We all know corporate policies and processes many times don’t make things streamlined and easy to work with IT. That does not mean we in IT cannot do what we can to make the interactions more productive for all involved. While many Services Desks deal with only the end-user-to-IT activities, I believe the business-to-IT interaction is something where the Service Desk can also contribute to delivering great customer experience. Using the same application implementation example, I put together a potential scenario where the business team and Service Desk work together to make things much more smoothly.
Scenario: Business to IT – Application Implementation
Many Service Desks today are set up to provide assistance to individual end-users only and will need a different set of staff and skill sets to work on the business initiatives. It seems logical to have the Service Desk team lead as many of these customer interactions as they can because often business initiatives in IT have a large end-user impact. For example, rolling out a HR self-service portal will have many end-user related considerations. Even for departmental specific initiatives like sales, marketing, etc., more than likely the end-users become the final recipient of these initiatives. By elevating the Service Desk to also handle the business initiatives on behalf of IT, the Service Desk’s maturity levels up and the business gets a consistent touch point. It makes very little sense not to consider this service option.

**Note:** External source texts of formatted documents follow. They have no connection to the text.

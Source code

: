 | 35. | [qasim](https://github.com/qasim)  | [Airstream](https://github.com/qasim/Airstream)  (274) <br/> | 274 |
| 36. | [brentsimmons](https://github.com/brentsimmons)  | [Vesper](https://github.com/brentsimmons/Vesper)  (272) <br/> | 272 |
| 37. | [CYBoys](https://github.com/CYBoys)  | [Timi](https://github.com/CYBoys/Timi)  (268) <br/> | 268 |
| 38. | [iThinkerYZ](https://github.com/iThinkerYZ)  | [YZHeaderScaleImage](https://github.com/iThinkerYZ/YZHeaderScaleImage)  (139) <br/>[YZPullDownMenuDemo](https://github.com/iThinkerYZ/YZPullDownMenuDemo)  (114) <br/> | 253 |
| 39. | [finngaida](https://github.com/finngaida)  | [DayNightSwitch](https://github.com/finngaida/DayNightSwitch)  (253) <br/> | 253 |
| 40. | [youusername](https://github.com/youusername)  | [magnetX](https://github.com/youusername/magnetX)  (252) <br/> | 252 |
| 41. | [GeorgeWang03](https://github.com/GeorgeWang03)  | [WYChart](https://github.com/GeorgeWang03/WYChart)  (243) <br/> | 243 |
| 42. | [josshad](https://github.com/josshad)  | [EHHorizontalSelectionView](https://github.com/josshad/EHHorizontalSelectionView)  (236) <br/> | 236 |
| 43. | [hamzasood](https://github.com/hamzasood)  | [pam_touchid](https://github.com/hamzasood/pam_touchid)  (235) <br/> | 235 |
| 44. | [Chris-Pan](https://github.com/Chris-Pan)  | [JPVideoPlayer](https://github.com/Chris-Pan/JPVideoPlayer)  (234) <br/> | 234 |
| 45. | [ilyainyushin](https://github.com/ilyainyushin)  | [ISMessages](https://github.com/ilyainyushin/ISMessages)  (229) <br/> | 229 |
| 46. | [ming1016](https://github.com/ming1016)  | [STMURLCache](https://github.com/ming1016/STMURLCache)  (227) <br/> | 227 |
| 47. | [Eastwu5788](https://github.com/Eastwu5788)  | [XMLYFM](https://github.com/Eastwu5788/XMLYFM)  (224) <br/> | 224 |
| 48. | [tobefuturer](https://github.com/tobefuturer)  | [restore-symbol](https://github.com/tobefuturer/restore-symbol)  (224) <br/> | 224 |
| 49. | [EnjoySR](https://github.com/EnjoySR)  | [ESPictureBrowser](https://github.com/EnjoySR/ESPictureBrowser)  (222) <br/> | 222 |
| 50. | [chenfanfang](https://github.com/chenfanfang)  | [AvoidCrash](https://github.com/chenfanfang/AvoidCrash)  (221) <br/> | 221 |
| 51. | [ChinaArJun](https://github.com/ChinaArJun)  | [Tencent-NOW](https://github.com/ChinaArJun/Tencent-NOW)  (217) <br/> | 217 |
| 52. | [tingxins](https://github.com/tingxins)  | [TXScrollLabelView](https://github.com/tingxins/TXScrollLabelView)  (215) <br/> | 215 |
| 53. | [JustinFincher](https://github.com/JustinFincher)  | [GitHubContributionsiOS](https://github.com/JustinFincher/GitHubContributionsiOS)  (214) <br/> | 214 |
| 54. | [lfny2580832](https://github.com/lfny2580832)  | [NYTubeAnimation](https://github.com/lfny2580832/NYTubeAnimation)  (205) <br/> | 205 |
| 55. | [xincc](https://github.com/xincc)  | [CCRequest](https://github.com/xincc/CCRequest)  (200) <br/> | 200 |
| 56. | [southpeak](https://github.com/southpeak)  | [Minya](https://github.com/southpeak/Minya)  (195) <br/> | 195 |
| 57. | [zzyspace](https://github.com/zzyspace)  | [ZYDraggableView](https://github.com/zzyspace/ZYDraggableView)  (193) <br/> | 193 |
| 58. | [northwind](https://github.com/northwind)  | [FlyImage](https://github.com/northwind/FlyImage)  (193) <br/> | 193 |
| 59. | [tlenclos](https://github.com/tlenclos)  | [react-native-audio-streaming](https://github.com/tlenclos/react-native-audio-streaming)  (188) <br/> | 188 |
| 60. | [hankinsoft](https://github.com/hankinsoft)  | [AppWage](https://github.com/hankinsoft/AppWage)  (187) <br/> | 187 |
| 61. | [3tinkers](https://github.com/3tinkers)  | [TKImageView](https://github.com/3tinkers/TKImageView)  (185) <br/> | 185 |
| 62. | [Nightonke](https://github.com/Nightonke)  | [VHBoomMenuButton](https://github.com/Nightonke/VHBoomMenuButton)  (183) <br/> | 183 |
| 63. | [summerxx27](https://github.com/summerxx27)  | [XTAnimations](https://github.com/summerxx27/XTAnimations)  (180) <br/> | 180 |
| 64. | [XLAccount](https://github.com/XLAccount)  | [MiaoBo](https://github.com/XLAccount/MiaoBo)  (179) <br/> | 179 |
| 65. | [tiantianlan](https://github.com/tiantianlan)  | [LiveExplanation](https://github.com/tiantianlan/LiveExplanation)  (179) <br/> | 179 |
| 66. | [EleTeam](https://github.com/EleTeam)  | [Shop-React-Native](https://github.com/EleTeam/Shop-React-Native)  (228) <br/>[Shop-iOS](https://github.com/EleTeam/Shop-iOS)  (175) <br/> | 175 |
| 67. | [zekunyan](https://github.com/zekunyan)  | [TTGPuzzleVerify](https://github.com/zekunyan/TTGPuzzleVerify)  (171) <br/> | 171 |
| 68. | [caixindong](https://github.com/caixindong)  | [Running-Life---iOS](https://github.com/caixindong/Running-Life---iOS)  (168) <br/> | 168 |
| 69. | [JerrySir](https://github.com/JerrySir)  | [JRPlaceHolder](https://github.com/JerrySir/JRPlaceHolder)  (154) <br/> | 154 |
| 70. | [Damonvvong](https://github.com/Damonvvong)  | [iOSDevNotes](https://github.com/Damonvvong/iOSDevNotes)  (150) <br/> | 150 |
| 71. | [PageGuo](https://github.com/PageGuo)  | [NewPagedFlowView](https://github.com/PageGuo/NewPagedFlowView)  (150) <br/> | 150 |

Manager Tools recently releases a podcast on Internal Support Roles and Responsibilities [http://www.manager-tools.com/2012/02/internal-support-roles-and-responsibilities-part-1-0], and I think what they discussed is something the Service Desk can take lead on. When the Service Desk can make people feel productive when utilizing corporate-provided information technologies and the business teams feel the SD team represents the gateway to the best of what IT can do for its constituents, it is win-win for everyone.